In one outsourcing deal I led at ICI, a 100-strong team of SAP project experts was transferred over to what is now Atos Origin. I was accused of losing ‘a jewel in the crown’, but it was quite the reverse – a team of SAP experts is rewarded through, and continually develops its expertise through, vigorous project implementation. Restrained within the corporate boundaries of ICI plc, they were a pride of hungry lions, always needing to be fed with the red meat of yet more SAP projects rather than the bland scraps of systems maintenance and continual improvement.
Under the aegis of Atos Origin, they could flex their muscles in a broader marketplace and I could access talent pools relevant to my needs as and when business needs dictated. My critics saw a technological world: ERP was the new software breakthrough, and SAP was its prophet. To me, it was the people, stupid.

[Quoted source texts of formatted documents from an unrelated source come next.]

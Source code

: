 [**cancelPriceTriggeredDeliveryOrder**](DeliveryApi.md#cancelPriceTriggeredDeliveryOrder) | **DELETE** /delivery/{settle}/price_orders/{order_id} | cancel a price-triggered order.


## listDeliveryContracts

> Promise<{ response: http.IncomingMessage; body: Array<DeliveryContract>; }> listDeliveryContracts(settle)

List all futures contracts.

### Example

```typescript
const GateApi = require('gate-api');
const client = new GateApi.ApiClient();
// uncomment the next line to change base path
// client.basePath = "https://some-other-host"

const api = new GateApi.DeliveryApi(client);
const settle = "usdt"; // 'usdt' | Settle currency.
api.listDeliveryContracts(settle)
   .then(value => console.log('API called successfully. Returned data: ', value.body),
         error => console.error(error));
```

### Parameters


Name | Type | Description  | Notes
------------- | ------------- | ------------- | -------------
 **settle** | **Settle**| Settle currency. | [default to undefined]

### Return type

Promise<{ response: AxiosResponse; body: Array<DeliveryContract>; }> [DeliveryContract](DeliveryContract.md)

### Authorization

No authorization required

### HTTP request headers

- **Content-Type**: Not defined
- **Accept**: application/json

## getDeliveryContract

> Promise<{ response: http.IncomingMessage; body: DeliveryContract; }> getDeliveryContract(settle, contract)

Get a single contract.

A decade on, it is even clearer to me that the business of the IT industry is now first and foremost about people and not technology. People come with a wide diversity of innate competencies, trained skills and gained experience, and working out who is most fit for what purpose and building people processes and culture to sustainably deliver competitive value is the prime challenge for management.
Technology doesn’t self-innovate: the right kind of people in the right environment innovate technology. The engine room may be so automated that it will chunter on regardless, but a globally competitive Googleplex is a tribute to highly focused technological craftsmanship endlessly innovating and improving service capacity, quality and reliability along with a soaring asset productivity. As with the chemical industry, IT is now so all-pervasive that to remove applied IT would be to end society as we know it, and so in the endless sub-verticals and niches of our economy, highly focused application craftsmanship endlessly innovates and improves value-add in a great diversity of ways.
And so, when the sustainable competitiveness of businesses is to be strategically addressed, at the heart of the challenge is people. We may call it the Information Technology industry, but in reality – It’s the Humans, Stupid!